• [Task brief]: The entries that follow include a run beginning at the line with "The mission is" and ending at the line with "<li>Error-free operation</li>"; restate that run word for word and leave the rest out.

• [Given data]:

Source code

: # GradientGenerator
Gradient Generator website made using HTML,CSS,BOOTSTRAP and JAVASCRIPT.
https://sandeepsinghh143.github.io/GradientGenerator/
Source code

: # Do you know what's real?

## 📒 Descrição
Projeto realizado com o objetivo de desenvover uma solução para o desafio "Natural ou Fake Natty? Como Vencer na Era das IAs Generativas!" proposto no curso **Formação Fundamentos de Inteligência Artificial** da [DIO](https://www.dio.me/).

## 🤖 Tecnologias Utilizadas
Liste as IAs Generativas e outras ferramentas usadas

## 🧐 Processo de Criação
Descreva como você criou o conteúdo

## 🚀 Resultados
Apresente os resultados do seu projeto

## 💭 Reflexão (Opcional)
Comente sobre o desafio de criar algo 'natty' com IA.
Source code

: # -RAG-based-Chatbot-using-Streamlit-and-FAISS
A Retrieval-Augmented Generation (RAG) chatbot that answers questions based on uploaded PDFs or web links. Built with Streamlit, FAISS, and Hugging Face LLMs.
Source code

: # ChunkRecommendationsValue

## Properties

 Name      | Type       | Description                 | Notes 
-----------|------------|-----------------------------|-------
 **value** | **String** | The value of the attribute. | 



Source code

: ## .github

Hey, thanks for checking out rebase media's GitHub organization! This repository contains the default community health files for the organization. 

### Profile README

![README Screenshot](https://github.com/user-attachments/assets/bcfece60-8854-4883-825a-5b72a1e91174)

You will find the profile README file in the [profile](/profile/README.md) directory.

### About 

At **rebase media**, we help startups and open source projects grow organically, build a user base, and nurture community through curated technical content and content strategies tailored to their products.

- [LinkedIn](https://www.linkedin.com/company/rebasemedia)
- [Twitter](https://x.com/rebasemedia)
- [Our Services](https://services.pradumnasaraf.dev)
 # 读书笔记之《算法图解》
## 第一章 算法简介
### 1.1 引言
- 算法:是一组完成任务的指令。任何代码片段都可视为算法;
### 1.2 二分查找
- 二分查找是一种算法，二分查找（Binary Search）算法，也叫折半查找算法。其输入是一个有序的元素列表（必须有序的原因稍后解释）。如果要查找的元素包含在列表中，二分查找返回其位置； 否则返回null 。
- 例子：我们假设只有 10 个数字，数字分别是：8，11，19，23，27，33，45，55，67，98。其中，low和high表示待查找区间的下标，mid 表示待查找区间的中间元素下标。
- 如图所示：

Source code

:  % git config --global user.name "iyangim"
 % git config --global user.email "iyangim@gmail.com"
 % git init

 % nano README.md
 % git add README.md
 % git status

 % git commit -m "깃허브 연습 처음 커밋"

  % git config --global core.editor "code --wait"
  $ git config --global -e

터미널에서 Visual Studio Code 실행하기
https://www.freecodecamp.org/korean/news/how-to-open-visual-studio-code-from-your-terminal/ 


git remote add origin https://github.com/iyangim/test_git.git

* * *

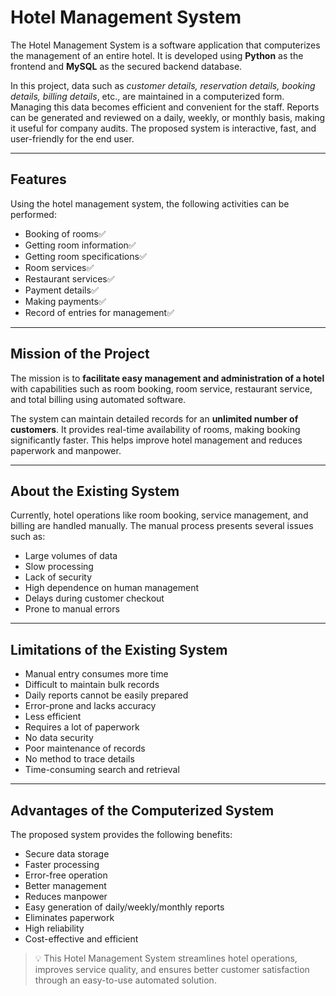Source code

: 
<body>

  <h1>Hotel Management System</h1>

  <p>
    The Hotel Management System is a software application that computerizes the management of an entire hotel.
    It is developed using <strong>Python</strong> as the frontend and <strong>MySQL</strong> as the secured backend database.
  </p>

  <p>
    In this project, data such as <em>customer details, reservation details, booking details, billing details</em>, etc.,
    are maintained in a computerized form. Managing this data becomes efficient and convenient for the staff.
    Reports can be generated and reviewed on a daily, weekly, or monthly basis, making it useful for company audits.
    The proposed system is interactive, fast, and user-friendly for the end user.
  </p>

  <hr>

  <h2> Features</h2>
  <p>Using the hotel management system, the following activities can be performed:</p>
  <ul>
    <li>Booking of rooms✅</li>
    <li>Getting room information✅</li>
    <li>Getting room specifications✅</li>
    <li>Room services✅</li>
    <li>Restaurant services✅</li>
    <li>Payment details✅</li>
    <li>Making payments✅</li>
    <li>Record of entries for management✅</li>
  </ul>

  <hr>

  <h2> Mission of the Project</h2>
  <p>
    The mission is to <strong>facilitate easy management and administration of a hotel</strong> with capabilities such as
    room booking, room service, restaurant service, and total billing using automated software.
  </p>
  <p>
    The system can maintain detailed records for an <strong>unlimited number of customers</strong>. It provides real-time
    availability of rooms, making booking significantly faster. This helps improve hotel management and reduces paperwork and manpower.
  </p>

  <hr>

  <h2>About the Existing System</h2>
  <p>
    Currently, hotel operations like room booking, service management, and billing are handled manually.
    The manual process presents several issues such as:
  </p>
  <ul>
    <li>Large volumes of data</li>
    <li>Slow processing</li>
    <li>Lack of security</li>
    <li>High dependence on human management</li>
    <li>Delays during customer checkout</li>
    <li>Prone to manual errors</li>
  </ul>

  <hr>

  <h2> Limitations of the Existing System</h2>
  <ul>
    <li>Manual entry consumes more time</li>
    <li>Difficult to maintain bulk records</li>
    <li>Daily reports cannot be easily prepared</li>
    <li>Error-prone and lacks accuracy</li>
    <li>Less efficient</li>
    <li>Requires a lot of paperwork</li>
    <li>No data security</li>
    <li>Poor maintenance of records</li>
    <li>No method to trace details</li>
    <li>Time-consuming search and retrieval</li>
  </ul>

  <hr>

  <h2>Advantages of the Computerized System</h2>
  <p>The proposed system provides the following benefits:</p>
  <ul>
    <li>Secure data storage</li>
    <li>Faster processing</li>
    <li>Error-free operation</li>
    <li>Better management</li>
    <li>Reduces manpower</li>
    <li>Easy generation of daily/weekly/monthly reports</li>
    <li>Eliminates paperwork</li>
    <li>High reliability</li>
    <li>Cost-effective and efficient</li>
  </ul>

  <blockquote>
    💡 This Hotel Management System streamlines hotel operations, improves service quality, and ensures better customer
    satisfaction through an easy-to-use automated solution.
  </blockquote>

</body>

• [Solution to the exercise]:
    The mission is to <strong>facilitate easy management and administration of a hotel</strong> with capabilities such as
    room booking, room service, restaurant service, and total billing using automated software.
  </p>
  <p>
    The system can maintain detailed records for an <strong>unlimited number of customers</strong>. It provides real-time
    availability of rooms, making booking significantly faster. This helps improve hotel management and reduces paperwork and manpower.
  </p>

  <hr>

  <h2>About the Existing System</h2>
  <p>
    Currently, hotel operations like room booking, service management, and billing are handled manually.
    The manual process presents several issues such as:
  </p>
  <ul>
    <li>Large volumes of data</li>
    <li>Slow processing</li>
    <li>Lack of security</li>
    <li>High dependence on human management</li>
    <li>Delays during customer checkout</li>
    <li>Prone to manual errors</li>
  </ul>

  <hr>

  <h2> Limitations of the Existing System</h2>
  <ul>
    <li>Manual entry consumes more time</li>
    <li>Difficult to maintain bulk records</li>
    <li>Daily reports cannot be easily prepared</li>
    <li>Error-prone and lacks accuracy</li>
    <li>Less efficient</li>
    <li>Requires a lot of paperwork</li>
    <li>No data security</li>
    <li>Poor maintenance of records</li>
    <li>No method to trace details</li>
    <li>Time-consuming search and retrieval</li>
  </ul>

  <hr>

  <h2>Advantages of the Computerized System</h2>
  <p>The proposed system provides the following benefits:</p>
  <ul>
    <li>Secure data storage</li>
    <li>Faster processing</li>
    <li>Error-free operation</li>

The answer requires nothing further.